Records provided:
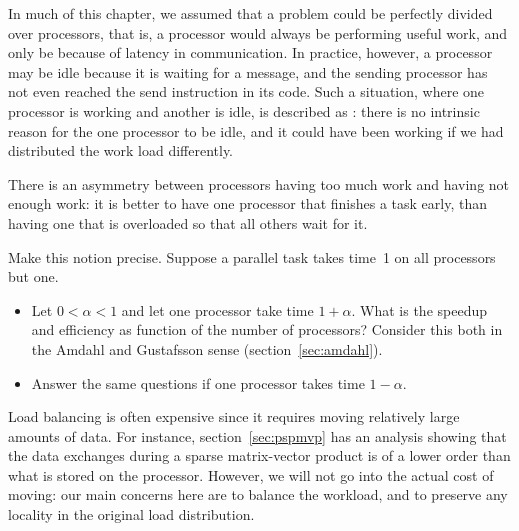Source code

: 
In much of this chapter, we assumed that a problem could be perfectly
divided over processors, that is, a processor would always be
performing useful work, and only be 
because of latency in communication. In practice, however, a processor
may be idle because it is waiting for a message, and the sending
processor has not even reached the send instruction in its code. Such
a situation, where one processor is working and another is idle, is
described as : there is no intrinsic reason
for the one processor to be idle, and it could have been working if we
had distributed the work load differently.

There is an asymmetry between processors having too much work and
having not enough work: it is better to have one processor that
finishes a task early, than having one that is overloaded so that all
others wait for it.

\begin{exercise}
  Make this notion precise. Suppose a parallel task takes time~1 on
  all processors but one. 
  \begin{itemize}
  \item Let $0<\alpha<1$ and let one processor take time
    $1+\alpha$. What is the speedup and efficiency as function of the
    number of processors? Consider this both in the Amdahl and
    Gustafsson sense (section~\ref{sec:amdahl}).
  \item Answer the same questions if one processor takes time $1-\alpha$.
  \end{itemize}
\end{exercise}

Load balancing is often expensive since it requires moving relatively
large amounts of data. For instance, section~\ref{sec:pspmvp} has an
analysis showing that the data exchanges during a sparse matrix-vector
product is of a lower order than what is stored on the
processor. However, we will not go into the actual cost of moving: our
main concerns here are to balance the workload, and to preserve any
locality in the original load distribution.

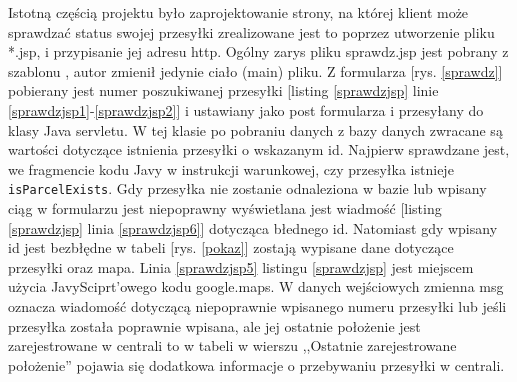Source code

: \documentclass[eng,printmode,oneside]{mgr}
\begin{document}
Istotną częścią projektu było zaprojektowanie strony, na której
klient może sprawdzać status swojej przesyłki zrealizowane jest to poprzez utworzenie pliku
*.jsp, i przypisanie jej adresu http. Ogólny zarys pliku sprawdz.jsp jest
pobrany z szablonu \cite{szablon}, autor zmienił jedynie ciało (main) pliku. Z
formularza [rys. \ref{sprawdz}] pobierany jest numer poszukiwanej przesyłki
[listing \ref{sprawdzjsp} linie \ref{sprawdzjsp1}-\ref{sprawdzjsp2}] i ustawiany jako
post formularza i przesyłany do klasy Java servletu. W tej klasie po
pobraniu danych z bazy danych zwracane są wartości dotyczące istnienia przesyłki
o wskazanym id. Najpierw sprawdzane jest, we fragmencie kodu Javy w instrukcji
warunkowej, czy przesyłka istnieje \texttt{isParcelExists}. Gdy przesyłka
nie zostanie odnaleziona w bazie lub wpisany ciąg w formularzu jest niepoprawny
wyświetlana jest wiadmość [listing \ref{sprawdzjsp} linia \ref{sprawdzjsp6}]
dotycząca błednego id. Natomiast gdy wpisany id jest bezbłędne w tabeli [rys.
\ref{pokaz}] zostają wypisane dane dotyczące przesyłki oraz mapa. Linia \ref{sprawdzjsp5}
listingu \ref{sprawdzjsp} jest miejscem użycia JavySciprt'owego kodu
google.maps. W danych wejściowych zmienna msg oznacza wiadomość dotyczącą
niepoprawnie wpisanego numeru przesyłki lub jeśli przesyłka została poprawnie
wpisana, ale jej ostatnie położenie jest zarejestrowane w centrali to w tabeli
w wierszu ,,Ostatnie zarejestrowane położenie'' pojawia się dodatkowa informacje
o przebywaniu przesyłki w centrali.
\end{document}

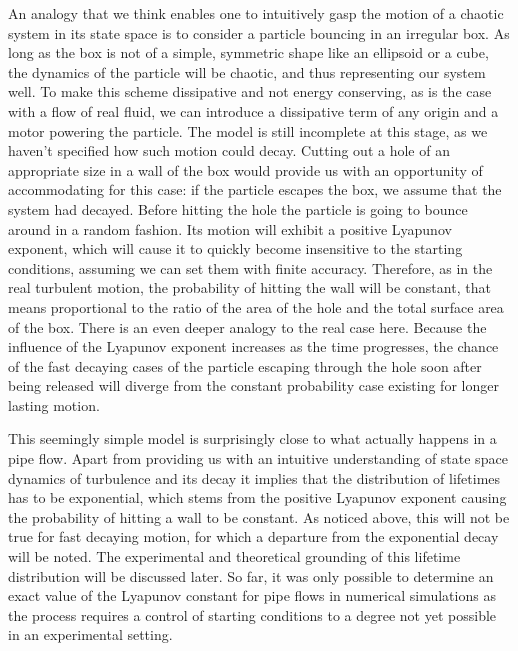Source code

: \documentclass[11pt,a4paper]{article}
\begin{document}
An analogy that we think enables one to intuitively gasp the motion of a chaotic system in its state space is to consider a particle bouncing in an irregular box\cite{Ott93}.
As long as the box is not of a simple, symmetric shape like an ellipsoid or a cube, the dynamics of the particle will be chaotic, and thus representing our system well\cite{Ott93}.
To make this scheme dissipative and not energy conserving, as is the case with a flow of real fluid, we can introduce a dissipative term of any origin and a motor powering the particle.
The model is still incomplete at this stage, as we haven't specified how such motion could decay.
Cutting out a hole of an appropriate size in a wall of the box would provide us with an opportunity of accommodating for this case: if the particle escapes the box, we assume that the system had decayed.
Before hitting the hole the particle is going to bounce around in a random fashion.
Its motion will exhibit a positive Lyapunov exponent, which will cause it to quickly become insensitive to the starting conditions, assuming we can set them with finite accuracy.
Therefore, as in the real turbulent motion, the probability of hitting the wall will be constant, that means proportional to the ratio of the area of the hole and the total surface area of the box.
There is an even deeper analogy to the real case here.
Because the influence of the Lyapunov exponent increases as the time progresses, the chance of the fast decaying cases of the particle escaping through the hole soon after being released will diverge from the constant probability case existing for longer lasting motion.

This seemingly simple model is surprisingly close to what actually happens in a pipe flow.
Apart from providing us with an intuitive understanding of state space dynamics of turbulence and its decay it implies that the distribution of lifetimes has to be exponential, which stems from the positive Lyapunov exponent causing the probability of hitting a wall to be constant.
As noticed above, this will not be true for fast decaying motion, for which a departure from the exponential decay will be noted.
The experimental and theoretical grounding of this lifetime distribution will be discussed later.
So far, it was only possible to determine an exact value of the Lyapunov constant for pipe flows in numerical simulations\cite{Faisst04} as the process requires a control of starting conditions to a degree not yet possible in an experimental setting.
\end{document}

Exercise instructions: The word "moving" is the filter: copy every line of the listing above that contains it.

Result:
Load balancing is often expensive since it requires moving relatively
processor. However, we will not go into the actual cost of moving: our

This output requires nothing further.